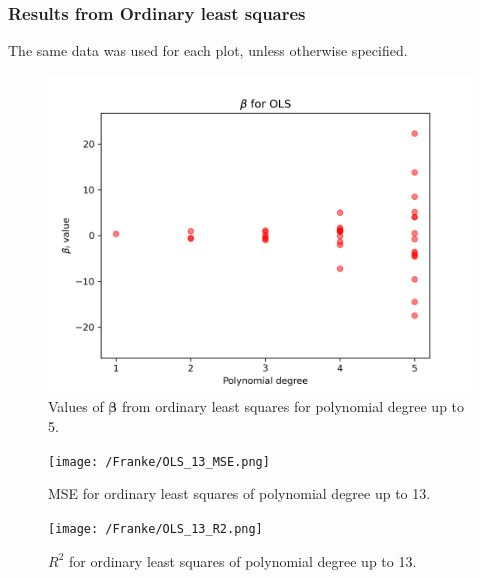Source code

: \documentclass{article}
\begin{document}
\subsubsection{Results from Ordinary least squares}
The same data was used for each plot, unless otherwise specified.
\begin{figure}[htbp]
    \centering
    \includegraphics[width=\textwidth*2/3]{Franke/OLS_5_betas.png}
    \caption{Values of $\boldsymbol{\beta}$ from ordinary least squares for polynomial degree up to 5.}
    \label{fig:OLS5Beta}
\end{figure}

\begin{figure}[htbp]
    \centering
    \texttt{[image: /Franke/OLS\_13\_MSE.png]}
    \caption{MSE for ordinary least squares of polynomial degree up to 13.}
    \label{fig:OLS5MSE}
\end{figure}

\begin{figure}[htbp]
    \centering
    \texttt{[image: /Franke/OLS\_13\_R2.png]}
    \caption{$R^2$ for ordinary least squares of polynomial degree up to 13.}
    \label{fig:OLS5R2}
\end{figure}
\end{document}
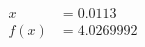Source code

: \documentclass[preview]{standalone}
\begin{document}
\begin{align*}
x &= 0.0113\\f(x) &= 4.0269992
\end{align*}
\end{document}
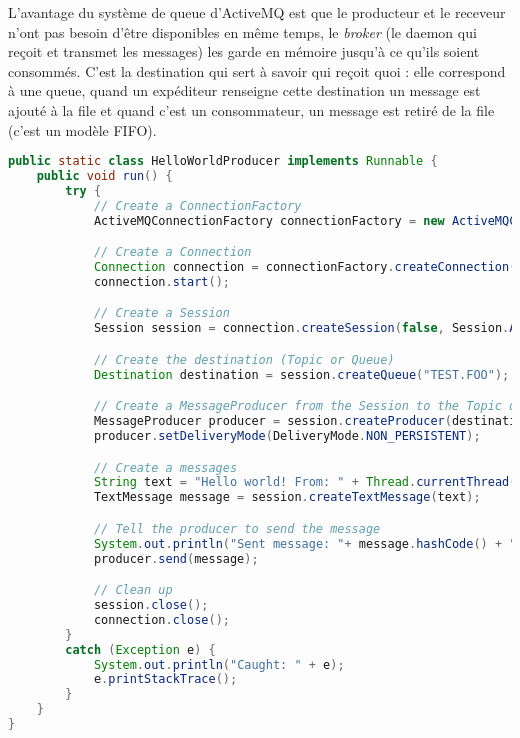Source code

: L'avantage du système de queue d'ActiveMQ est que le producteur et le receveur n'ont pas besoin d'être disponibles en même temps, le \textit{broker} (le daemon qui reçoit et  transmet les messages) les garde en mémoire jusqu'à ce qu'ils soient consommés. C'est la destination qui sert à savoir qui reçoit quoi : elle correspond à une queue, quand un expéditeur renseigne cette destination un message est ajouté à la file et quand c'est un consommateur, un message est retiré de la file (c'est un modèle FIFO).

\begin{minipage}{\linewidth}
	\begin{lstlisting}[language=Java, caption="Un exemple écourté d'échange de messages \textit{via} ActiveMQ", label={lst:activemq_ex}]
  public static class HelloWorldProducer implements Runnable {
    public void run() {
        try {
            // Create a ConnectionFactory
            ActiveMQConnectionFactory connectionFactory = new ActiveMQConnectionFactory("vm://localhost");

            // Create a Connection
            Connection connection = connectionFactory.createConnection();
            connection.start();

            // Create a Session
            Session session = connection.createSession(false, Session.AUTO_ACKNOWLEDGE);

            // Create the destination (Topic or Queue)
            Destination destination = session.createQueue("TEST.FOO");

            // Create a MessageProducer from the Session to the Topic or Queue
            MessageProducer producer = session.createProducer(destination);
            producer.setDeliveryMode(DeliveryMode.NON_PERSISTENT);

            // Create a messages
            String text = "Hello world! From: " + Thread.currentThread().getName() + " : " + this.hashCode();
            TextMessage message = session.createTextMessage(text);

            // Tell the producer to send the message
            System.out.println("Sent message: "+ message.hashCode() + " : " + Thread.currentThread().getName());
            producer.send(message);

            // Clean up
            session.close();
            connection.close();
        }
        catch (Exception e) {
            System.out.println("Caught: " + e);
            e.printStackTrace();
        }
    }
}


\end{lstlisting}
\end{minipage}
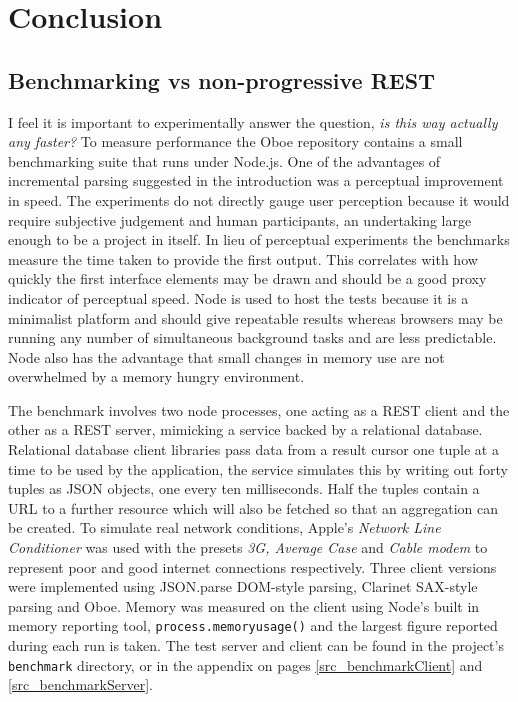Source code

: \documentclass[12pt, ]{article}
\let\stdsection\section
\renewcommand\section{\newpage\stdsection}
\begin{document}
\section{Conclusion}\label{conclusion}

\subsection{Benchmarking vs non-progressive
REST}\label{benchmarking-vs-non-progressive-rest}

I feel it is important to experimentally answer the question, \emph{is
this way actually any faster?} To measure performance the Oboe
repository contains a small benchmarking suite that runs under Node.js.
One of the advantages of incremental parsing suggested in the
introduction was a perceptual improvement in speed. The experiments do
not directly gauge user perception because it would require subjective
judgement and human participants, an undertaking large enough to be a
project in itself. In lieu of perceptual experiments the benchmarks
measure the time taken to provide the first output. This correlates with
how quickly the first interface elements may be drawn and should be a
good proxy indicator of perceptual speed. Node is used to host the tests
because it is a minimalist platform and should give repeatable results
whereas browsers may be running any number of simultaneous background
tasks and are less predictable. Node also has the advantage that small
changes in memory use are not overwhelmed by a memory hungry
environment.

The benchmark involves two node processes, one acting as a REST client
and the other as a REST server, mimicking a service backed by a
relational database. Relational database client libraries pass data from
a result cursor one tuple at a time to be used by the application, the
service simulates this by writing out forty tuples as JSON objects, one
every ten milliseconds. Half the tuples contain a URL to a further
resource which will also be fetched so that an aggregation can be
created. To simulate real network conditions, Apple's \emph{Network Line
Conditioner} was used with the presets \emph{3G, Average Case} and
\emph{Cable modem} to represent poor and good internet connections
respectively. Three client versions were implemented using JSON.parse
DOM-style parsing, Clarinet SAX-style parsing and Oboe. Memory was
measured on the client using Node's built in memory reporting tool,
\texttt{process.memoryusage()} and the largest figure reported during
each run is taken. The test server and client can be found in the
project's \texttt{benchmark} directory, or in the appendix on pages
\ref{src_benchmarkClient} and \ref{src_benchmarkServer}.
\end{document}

++++++++

→ **TASK BRIEF**
Your task is to output the material word for word while leaving out every image.

→ **ANSWER TO THIS TASK**
Source code

: \documentclass{article}
\begin{document}
\subsubsection{Results from Ordinary least squares}
The same data was used for each plot, unless otherwise specified.
\begin{figure}[htbp]
    \centering
    \includegraphics[width=\textwidth*2/3]{Franke/OLS_5_betas.png}
    \caption{Values of $\boldsymbol{\beta}$ from ordinary least squares for polynomial degree up to 5.}
    \label{fig:OLS5Beta}
\end{figure}

\begin{figure}[htbp]
    \centering
    \texttt{[image: /Franke/OLS\_13\_MSE.png]}
    \caption{MSE for ordinary least squares of polynomial degree up to 13.}
    \label{fig:OLS5MSE}
\end{figure}

\begin{figure}[htbp]
    \centering
    \texttt{[image: /Franke/OLS\_13\_R2.png]}
    \caption{$R^2$ for ordinary least squares of polynomial degree up to 13.}
    \label{fig:OLS5R2}
\end{figure}
\end{document}
Source code

: \documentclass[preview]{standalone}
\begin{document}
\begin{align*}
x &= 0.0113\\f(x) &= 4.0269992
\end{align*}
\end{document}
Source code

: L'avantage du système de queue d'ActiveMQ est que le producteur et le receveur n'ont pas besoin d'être disponibles en même temps, le \textit{broker} (le daemon qui reçoit et  transmet les messages) les garde en mémoire jusqu'à ce qu'ils soient consommés. C'est la destination qui sert à savoir qui reçoit quoi : elle correspond à une queue, quand un expéditeur renseigne cette destination un message est ajouté à la file et quand c'est un consommateur, un message est retiré de la file (c'est un modèle FIFO).

\begin{minipage}{\linewidth}
	\begin{lstlisting}[language=Java, caption="Un exemple écourté d'échange de messages \textit{via} ActiveMQ", label={lst:activemq_ex}]
  public static class HelloWorldProducer implements Runnable {
    public void run() {
        try {
            // Create a ConnectionFactory
            ActiveMQConnectionFactory connectionFactory = new ActiveMQConnectionFactory("vm://localhost");

            // Create a Connection
            Connection connection = connectionFactory.createConnection();
            connection.start();

            // Create a Session
            Session session = connection.createSession(false, Session.AUTO_ACKNOWLEDGE);

            // Create the destination (Topic or Queue)
            Destination destination = session.createQueue("TEST.FOO");

            // Create a MessageProducer from the Session to the Topic or Queue
            MessageProducer producer = session.createProducer(destination);
            producer.setDeliveryMode(DeliveryMode.NON_PERSISTENT);

            // Create a messages
            String text = "Hello world! From: " + Thread.currentThread().getName() + " : " + this.hashCode();
            TextMessage message = session.createTextMessage(text);

            // Tell the producer to send the message
            System.out.println("Sent message: "+ message.hashCode() + " : " + Thread.currentThread().getName());
            producer.send(message);

            // Clean up
            session.close();
            connection.close();
        }
        catch (Exception e) {
            System.out.println("Caught: " + e);
            e.printStackTrace();
        }
    }
}


\end{lstlisting}
\end{minipage}
Source code

: \documentclass[12pt, ]{article}
\let\stdsection\section
\renewcommand\section{\newpage\stdsection}
\begin{document}
\section{Conclusion}\label{conclusion}

\subsection{Benchmarking vs non-progressive
REST}\label{benchmarking-vs-non-progressive-rest}

I feel it is important to experimentally answer the question, \emph{is
this way actually any faster?} To measure performance the Oboe
repository contains a small benchmarking suite that runs under Node.js.
One of the advantages of incremental parsing suggested in the
introduction was a perceptual improvement in speed. The experiments do
not directly gauge user perception because it would require subjective
judgement and human participants, an undertaking large enough to be a
project in itself. In lieu of perceptual experiments the benchmarks
measure the time taken to provide the first output. This correlates with
how quickly the first interface elements may be drawn and should be a
good proxy indicator of perceptual speed. Node is used to host the tests
because it is a minimalist platform and should give repeatable results
whereas browsers may be running any number of simultaneous background
tasks and are less predictable. Node also has the advantage that small
changes in memory use are not overwhelmed by a memory hungry
environment.

The benchmark involves two node processes, one acting as a REST client
and the other as a REST server, mimicking a service backed by a
relational database. Relational database client libraries pass data from
a result cursor one tuple at a time to be used by the application, the
service simulates this by writing out forty tuples as JSON objects, one
every ten milliseconds. Half the tuples contain a URL to a further
resource which will also be fetched so that an aggregation can be
created. To simulate real network conditions, Apple's \emph{Network Line
Conditioner} was used with the presets \emph{3G, Average Case} and
\emph{Cable modem} to represent poor and good internet connections
respectively. Three client versions were implemented using JSON.parse
DOM-style parsing, Clarinet SAX-style parsing and Oboe. Memory was
measured on the client using Node's built in memory reporting tool,
\texttt{process.memoryusage()} and the largest figure reported during
each run is taken. The test server and client can be found in the
project's \texttt{benchmark} directory, or in the appendix on pages
\ref{src_benchmarkClient} and \ref{src_benchmarkServer}.
\end{document}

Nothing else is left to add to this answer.